▸ **TASK ITEM**:
If a line in the entries includes "took", show that line.

Document images with source code:

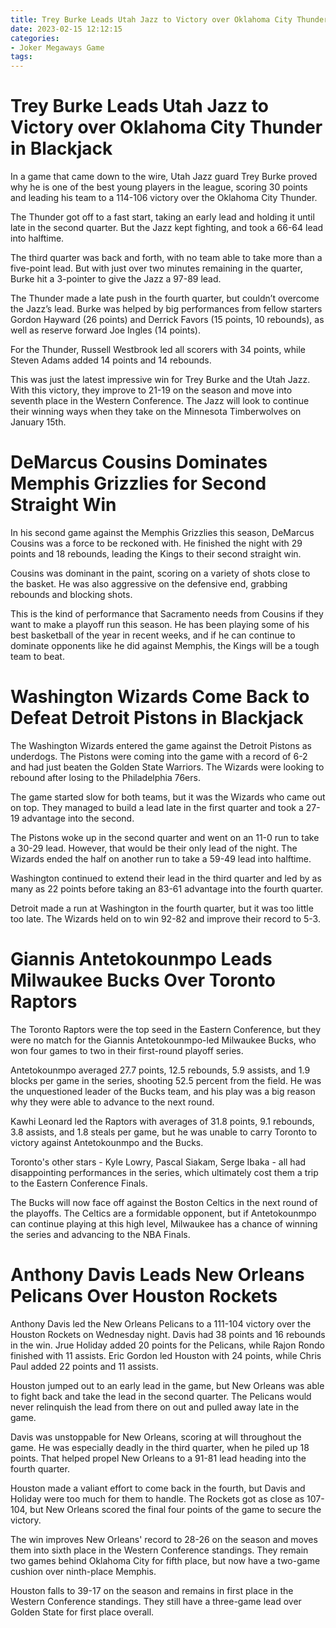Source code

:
 ```yaml
---
title: Trey Burke Leads Utah Jazz to Victory over Oklahoma City Thunder in Blackjack 
date: 2023-02-15 12:12:15
categories:
- Joker Megaways Game
tags:
---
```



#  Trey Burke Leads Utah Jazz to Victory over Oklahoma City Thunder in Blackjack 

In a game that came down to the wire, Utah Jazz guard Trey Burke proved why he is one of the best young players in the league, scoring 30 points and leading his team to a 114-106 victory over the Oklahoma City Thunder.

The Thunder got off to a fast start, taking an early lead and holding it until late in the second quarter. But the Jazz kept fighting, and took a 66-64 lead into halftime.

The third quarter was back and forth, with no team able to take more than a five-point lead. But with just over two minutes remaining in the quarter, Burke hit a 3-pointer to give the Jazz a 97-89 lead.

The Thunder made a late push in the fourth quarter, but couldn’t overcome the Jazz’s lead. Burke was helped by big performances from fellow starters Gordon Hayward (26 points) and Derrick Favors (15 points, 10 rebounds), as well as reserve forward Joe Ingles (14 points).

For the Thunder, Russell Westbrook led all scorers with 34 points, while Steven Adams added 14 points and 14 rebounds.

This was just the latest impressive win for Trey Burke and the Utah Jazz. With this victory, they improve to 21-19 on the season and move into seventh place in the Western Conference. The Jazz will look to continue their winning ways when they take on the Minnesota Timberwolves on January 15th.

#  DeMarcus Cousins Dominates Memphis Grizzlies for Second Straight Win 

In his second game against the Memphis Grizzlies this season, DeMarcus Cousins was a force to be reckoned with. He finished the night with 29 points and 18 rebounds, leading the Kings to their second straight win.

Cousins was dominant in the paint, scoring on a variety of shots close to the basket. He was also aggressive on the defensive end, grabbing rebounds and blocking shots.

This is the kind of performance that Sacramento needs from Cousins if they want to make a playoff run this season. He has been playing some of his best basketball of the year in recent weeks, and if he can continue to dominate opponents like he did against Memphis, the Kings will be a tough team to beat.

#  Washington Wizards Come Back to Defeat Detroit Pistons in Blackjack 

The Washington Wizards entered the game against the Detroit Pistons as underdogs. The Pistons were coming into the game with a record of 6-2 and had just beaten the Golden State Warriors. The Wizards were looking to rebound after losing to the Philadelphia 76ers.

The game started slow for both teams, but it was the Wizards who came out on top. They managed to build a lead late in the first quarter and took a 27-19 advantage into the second.

The Pistons woke up in the second quarter and went on an 11-0 run to take a 30-29 lead. However, that would be their only lead of the night. The Wizards ended the half on another run to take a 59-49 lead into halftime.

Washington continued to extend their lead in the third quarter and led by as many as 22 points before taking an 83-61 advantage into the fourth quarter.

Detroit made a run at Washington in the fourth quarter, but it was too little too late. The Wizards held on to win 92-82 and improve their record to 5-3.

#  Giannis Antetokounmpo Leads Milwaukee Bucks Over Toronto Raptors 

The Toronto Raptors were the top seed in the Eastern Conference, but they were no match for the Giannis Antetokounmpo-led Milwaukee Bucks, who won four games to two in their first-round playoff series.

Antetokounmpo averaged 27.7 points, 12.5 rebounds, 5.9 assists, and 1.9 blocks per game in the series, shooting 52.5 percent from the field. He was the unquestioned leader of the Bucks team, and his play was a big reason why they were able to advance to the next round.

Kawhi Leonard led the Raptors with averages of 31.8 points, 9.1 rebounds, 3.8 assists, and 1.8 steals per game, but he was unable to carry Toronto to victory against Antetokounmpo and the Bucks.

Toronto's other stars - Kyle Lowry, Pascal Siakam, Serge Ibaka - all had disappointing performances in the series, which ultimately cost them a trip to the Eastern Conference Finals.

The Bucks will now face off against the Boston Celtics in the next round of the playoffs. The Celtics are a formidable opponent, but if Antetokounmpo can continue playing at this high level, Milwaukee has a chance of winning the series and advancing to the NBA Finals.

#  Anthony Davis Leads New Orleans Pelicans Over Houston Rockets

Anthony Davis led the New Orleans Pelicans to a 111-104 victory over the Houston Rockets on Wednesday night. Davis had 38 points and 16 rebounds in the win. Jrue Holiday added 20 points for the Pelicans, while Rajon Rondo finished with 11 assists. Eric Gordon led Houston with 24 points, while Chris Paul added 22 points and 11 assists.

Houston jumped out to an early lead in the game, but New Orleans was able to fight back and take the lead in the second quarter. The Pelicans would never relinquish the lead from there on out and pulled away late in the game.

Davis was unstoppable for New Orleans, scoring at will throughout the game. He was especially deadly in the third quarter, when he piled up 18 points. That helped propel New Orleans to a 91-81 lead heading into the fourth quarter.

Houston made a valiant effort to come back in the fourth, but Davis and Holiday were too much for them to handle. The Rockets got as close as 107-104, but New Orleans scored the final four points of the game to secure the victory.

The win improves New Orleans' record to 28-26 on the season and moves them into sixth place in the Western Conference standings. They remain two games behind Oklahoma City for fifth place, but now have a two-game cushion over ninth-place Memphis.

Houston falls to 39-17 on the season and remains in first place in the Western Conference standings. They still have a three-game lead over Golden State for first place overall.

▸ **OUTPUT**:
The Thunder got off to a fast start, taking an early lead and holding it until late in the second quarter. But the Jazz kept fighting, and took a 66-64 lead into halftime.
The game started slow for both teams, but it was the Wizards who came out on top. They managed to build a lead late in the first quarter and took a 27-19 advantage into the second.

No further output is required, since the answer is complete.